There are several potential limitations of this study. First, selection bias was an inevitable limitation. This study included a large proportion of malignant nodules (567/672, 84.4%) that were surgically confirmed. This remarkably high percentage of malignancy can be attributed to the conservative management of most benign nodules at our institution. When the results of FNAB and US indicated that the lesion was benign, we chose clinical follow-up rather than surgery. Focal thyroid nodules that had not been operated on were excluded to analyze the false-negative rate, resulting in a relatively low negative predictive value compared with other studies [6, 4749]. Therefore, the false-negative rate of 5.8% may not be an accurate measurement.
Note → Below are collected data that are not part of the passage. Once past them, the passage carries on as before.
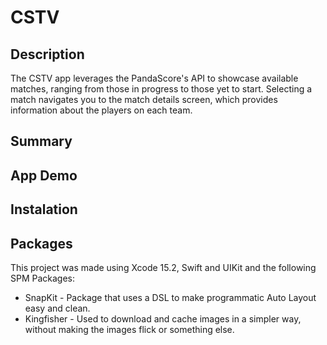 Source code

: # CSTV
## Description
The CSTV app leverages the PandaScore's API to showcase available matches, ranging from those in progress to those yet to start. Selecting a match navigates you to the match details screen, which provides information about the players on each team.

## Summary

## App Demo

## Instalation

## Packages
This project was made using Xcode 15.2, Swift and UIKit and the following SPM Packages:
- SnapKit - Package that uses a DSL to make programmatic Auto Layout easy and clean.
- Kingfisher - Used to download and cache images in a simpler way, without making the images flick or something else.
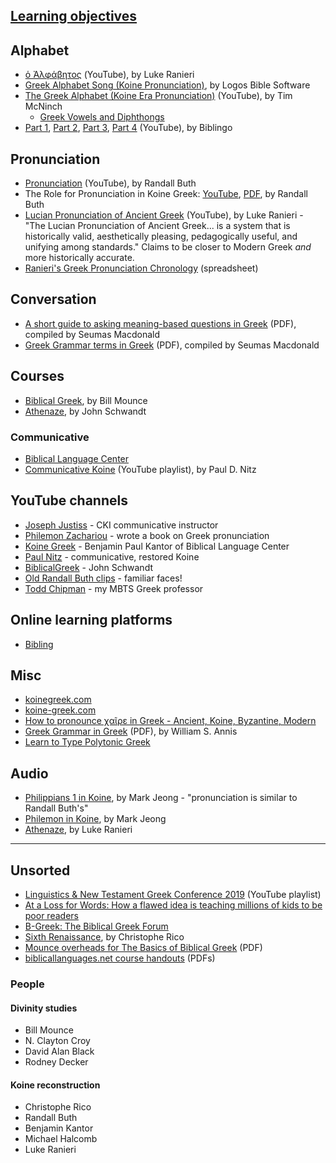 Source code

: ## [Learning objectives](LEARNING_OBJECTIVES.md)

## Alphabet

* [ὁ Ἀλφάβητος](https://www.youtube.com/watch?v=pr1laRMrw64) (YouTube), by Luke Ranieri
* [Greek Alphabet Song (Koine Pronunciation)](https://www.youtube.com/watch?v=ac29qW_hrDU), by Logos Bible Software
* [The Greek Alphabet (Koine Era Pronunciation)](https://www.youtube.com/watch?v=94B26pJM2fg) (YouTube), by Tim McNinch
  * [Greek Vowels and Diphthongs](https://www.youtube.com/watch?v=MyQk8Nz2qwE)
* [Part 1](https://www.youtube.com/watch?v=duHaoX4x7sg), [Part 2](https://www.youtube.com/watch?v=KNrX5CyoSok), [Part 3](https://www.youtube.com/watch?v=VQANoG5p1I0), [Part 4](https://www.youtube.com/watch?v=JqNnB-qwadM)  (YouTube), by Biblingo

## Pronunciation

* [Pronunciation](https://www.youtube.com/watch?v=VWOjBulEyrs) (YouTube), by Randall Buth
* The Role for Pronunciation in Koine Greek: [YouTube](https://www.youtube.com/watch?v=VWOjBulEyrs), [PDF](https://www.biblicallanguagecenter.com/wp-content/uploads/2019/05/Role-Greek-Pronunciation-Buth-Handout-2019-SEBTS.pdf), by Randall Buth
* [Lucian Pronunciation of Ancient Greek](https://www.youtube.com/watch?v=Dt9z5Gvp3MM) (YouTube), by Luke Ranieri - "The Lucian Pronunciation of Ancient Greek... is a system that is historically valid, aesthetically pleasing, pedagogically useful, and unifying among standards." Claims to be closer to Modern Greek _and_ more historically accurate.
* [Ranieri's Greek Pronunciation Chronology](https://docs.google.com/spreadsheets/d/1fv46XgPPJy-ky9FUSApiemOVmtc8i6q7ZL5XkqtmMWA/edit#gid=1919026778) (spreadsheet)

## Conversation

* [A short guide to asking meaning-based questions in Greek](https://thepatrologist.com/2020/08/12/greek-question-words-for-talking-about-stuff/) (PDF), compiled by Seumas Macdonald
* [Greek Grammar terms in Greek](https://thepatrologist.com/2020/07/21/a-cheat-sheet-for-greek-grammar-terms/) (PDF), compiled by Seumas Macdonald

## Courses

* [Biblical Greek](https://www.biblicaltraining.org/biblical-greek/william-mounce), by Bill Mounce
* [Athenaze](https://athenaze.com/introduction/), by John Schwandt

### Communicative

* [Biblical Language Center](https://www.biblicallanguagecenter.com/)
* [Communicative Koine](https://www.youtube.com/playlist?list=PLpxcmJ23ymcWL0Hx5kndU1zS5m6iQFL_8) (YouTube playlist), by Paul D. Nitz

## YouTube channels

* [Joseph Justiss](https://www.youtube.com/user/Xianhedonist/videos) - CKI communicative instructor
* [Philemon Zachariou](https://www.youtube.com/channel/UC6jAo7vwbwGPHzSfKN5B9NA) - wrote a book on Greek pronunciation
* [Koine Greek](https://www.youtube.com/channel/UCJqNqmXwm_Rr-cORhNBq6Xw) - Benjamin Paul Kantor of Biblical Language Center
* [Paul Nitz](https://www.youtube.com/channel/UC9DOj8F2WXeog9SBWMcMW6Q) - communicative, restored Koine
* [BiblicalGreek](https://www.youtube.com/user/BiblicalGreek/videos) - John Schwandt
* [Old Randall Buth clips](https://www.youtube.com/watch?v=zXIQXzRatTM) - familiar faces!
* [Todd Chipman](https://www.youtube.com/user/toddchips/videos) - my MBTS Greek professor

## Online learning platforms

* [Bibling](https://bibling.org/)

## Misc

* [koinegreek.com](https://www.koinegreek.com/)
* [koine-greek.com](https://koine-greek.com/)
* [How to pronounce χαῖρε in Greek - Ancient, Koine, Byzantine, Modern](https://www.youtube.com/watch?v=yCv5dK1DOgw)
* [Greek Grammar in Greek](http://scholiastae.org/docs/el/greek_grammar_in_greek.pdf) (PDF), by William S. Annis
* [Learn to Type Polytonic Greek](https://greektyping.com/)


## Audio

* [Philippians 1 in Koine](https://archive.org/details/philippians01), by Mark Jeong - "pronunciation is similar to Randall Buth's"
* [Philemon in Koine](https://archive.org/details/philemon_201912), by Mark Jeong
* [Athenaze](https://www.youtube.com/watch?v=rsKhcHpYk00), by Luke Ranieri

---

## Unsorted

* [Linguistics & New Testament Greek Conference 2019](https://www.youtube.com/playlist?list=PL2DisXS8LigZjkwFHQrEF81hD7XwWzIy0) (YouTube playlist)
* [At a Loss for Words: How a flawed idea is teaching millions of kids to be poor readers](https://www.apmreports.org/episode/2019/08/22/whats-wrong-how-schools-teach-reading)
* [B-Greek: The Biblical Greek Forum](https://www.ibiblio.org/bgreek/forum/index.php)
* [Sixth Renaissance](https://www.youtube.com/watch?v=-ZwJKvvdQTI), by Christophe Rico
* [Mounce overheads for The Basics of Biblical Greek](http://ntgreek.org/swc/GreekCO411/mounce.pdf) (PDF)
* [biblicallanguages.net course handouts](https://biblicallanguages.net/language-courses-i-teach/greek-grammar-i-first-year-course/course-handouts/) (PDFs)

### People

#### Divinity studies

* Bill Mounce
* N. Clayton Croy
* David Alan Black
* Rodney Decker

#### Koine reconstruction

* Christophe Rico
* Randall Buth
* Benjamin Kantor
* Michael Halcomb
* Luke Ranieri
We believe that the true false-negative rate of malignancy would be reduced if we included benign thyroid nodules that were not surgically removed. Second, we did not include the vascularity of the thyroid nodules due to limitations of the retrospective data collection. Several reports demonstrated that intratumoral vascularity may be a risk factor for malignancy [19, 21, 27], although others have found the opposite [17, 50, 51]. Third, five cytopathologists interpreted the FNAB slides at our institution. Although many reports dealt with interobserver variability with respect to follicular-patterned thyroid nodules [5255], some interobserver variability likely exists for papillary thyroid carcinoma.

In conclusion, this study demonstrated the risk stratification of thyroid malignancy based on US features and cytological results, and the importance of the correlation between sonographic features and cytological results. Repeat FNAB should be performed on focal thyroid nodules with suspicious US features even when the initial FNAB results indicate that the lesion is benign.